Based on intuition, greed, and other factors, I thought that the Blackstone IPO was going to mark the end of the LBO (leveraged buyout) silliness. Given that CDOs (collateralized debt obligations – typically, subprime mortgages) were plunging like mad, and given that LBOs, CDOs and merger-mania transactions were accounting for a huge portion of Wall Street profits, I thought that Blackstone was ringing a bell in complete silliness. And because of Chuck Prince, the Citigroup CEO, announcing, “No end to the buyout boom,” I decided to take a stab at calling a market top on my July 10 Global Economic Analysis Blog daily commentary.

Chuck Prince, in essence, told everyone to keep playing the “Greater Fool’s Game” on the basis that buyout bingo would keep on running. Since then, over 60 LBOs have been canceled or delayed, and Citigroup is stuck in a commitment to finance TXU, whether the deal makes any sense or not (it does not). And it may cost Citigroup $1 billion to break the deal, if the deal can be broken at all. If not, Citigroup is stuck financing the deal, as opposed to securing financing for it. The difference is extremely significant.

Perhaps it would have been prudent to allow for one last blast to blow out the remaining bears. Who knows? I still could be wrong yet, as we are now bouncing off the 200-day moving average. But so far, the call has missed by about four days and 15 S&P points – not bad, given where we are today. Nonetheless, I have been amazed by the taunts and jeers of bulls in the face of the decline since then. The more the markets plunged, the louder the catcalls became, smack in the face of this.
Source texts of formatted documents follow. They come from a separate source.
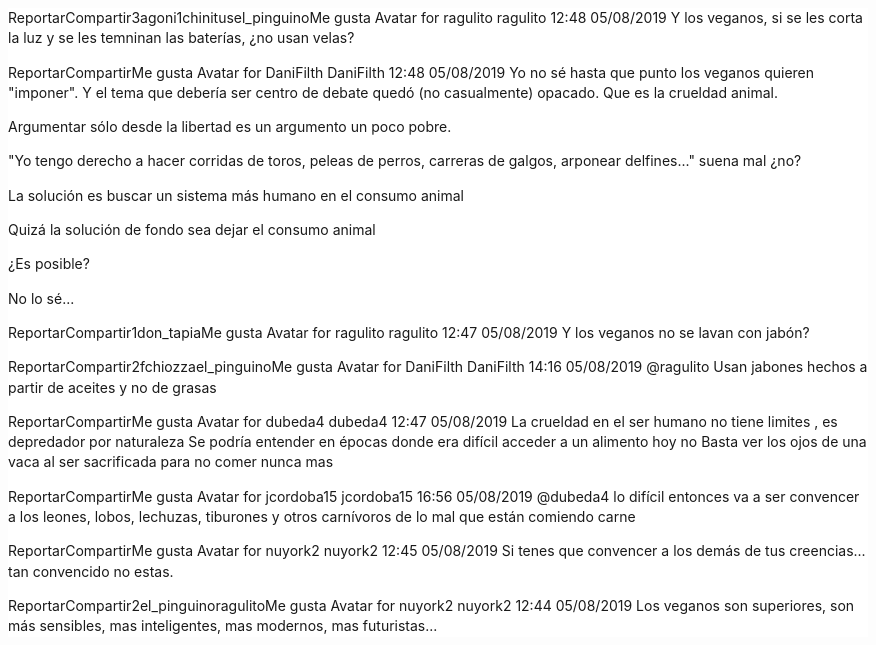 ReportarCompartir3agoni1chinitusel_pinguinoMe gusta
Avatar for ragulito
ragulito 12:48 05/08/2019
Y los veganos, si se les corta la luz y se les temninan las baterías, ¿no usan velas?

ReportarCompartirMe gusta
Avatar for DaniFilth
DaniFilth 12:48 05/08/2019
Yo no sé hasta que punto los veganos quieren "imponer". Y el tema que debería ser centro de debate quedó (no casualmente) opacado. Que es la crueldad animal. 

Argumentar sólo desde la libertad es un argumento un poco pobre. 

"Yo tengo derecho a hacer corridas de toros, peleas de perros, carreras de galgos, arponear delfines..." suena mal ¿no?

La solución es buscar un sistema más humano en el consumo animal

Quizá la solución de fondo sea dejar el consumo animal 

¿Es posible? 

No lo sé... 


ReportarCompartir1don_tapiaMe gusta
Avatar for ragulito
ragulito 12:47 05/08/2019
Y los veganos no se lavan con jabón?

ReportarCompartir2fchiozzael_pinguinoMe gusta
Avatar for DaniFilth
DaniFilth 14:16 05/08/2019
@ragulito Usan jabones hechos a partir de aceites y no de grasas 

ReportarCompartirMe gusta
Avatar for dubeda4
dubeda4 12:47 05/08/2019
La crueldad en el ser humano no tiene limites , es depredador por naturaleza Se podría entender en épocas donde era difícil acceder a un alimento hoy no Basta ver los ojos de una vaca al ser sacrificada para no comer nunca mas

ReportarCompartirMe gusta
Avatar for jcordoba15
jcordoba15 16:56 05/08/2019
@dubeda4  lo difícil entonces va a ser convencer a los leones, lobos, lechuzas, tiburones y otros carnívoros de lo mal que están comiendo carne

ReportarCompartirMe gusta
Avatar for nuyork2
nuyork2 12:45 05/08/2019
Si tenes que convencer a los demás de tus creencias... tan convencido no estas.

ReportarCompartir2el_pinguinoragulitoMe gusta
Avatar for nuyork2
nuyork2 12:44 05/08/2019
Los veganos son superiores, son más sensibles, mas inteligentes, mas modernos, mas futuristas...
Among catcall arguments is the idea that valuations are sound. This is certainly questionable. Merrill Lynch, Lehman, Goldman Sachs, Citicorp, etc. all made countless billions underwriting CDOs, LBOs, and mergers. In addition, debt-funded stock buybacks helped keep P/Es reasonable. All of the above were made possible by cheap funding. Profits have peaked for financials, housing, and transportation. For more on valuation, please see Tightening Cycle.

Finally, I would like to address the idea that the Fed can save the economy and the markets by slashing interest rates. The idea is actually rather silly. The short rebuttal is that the Fed created the housing bubble by slashing interest rates to 1%. If that were the problem (and it was), that is simply not going to be the cure. It is simply illogical to assume the problem and the cure are the same. But Jim Cramer thinks otherwise. I take on Jim Cramer in “Will Rate Cuts Save the Economy?” This explains a lot about Cramer, bulls, and the idea that the Fed should be willing to react to save the stock markets.

Link here.

KINDLING FOR THE REAL ESTATE INFERNO

It is the “Bonfire of the Builders”, says BusinessWeek. By the time BusinessWeek gets onto a story, it is usually too late to profit from it. If BW is announcing the bonfire of the builders, maybe it is time to buy?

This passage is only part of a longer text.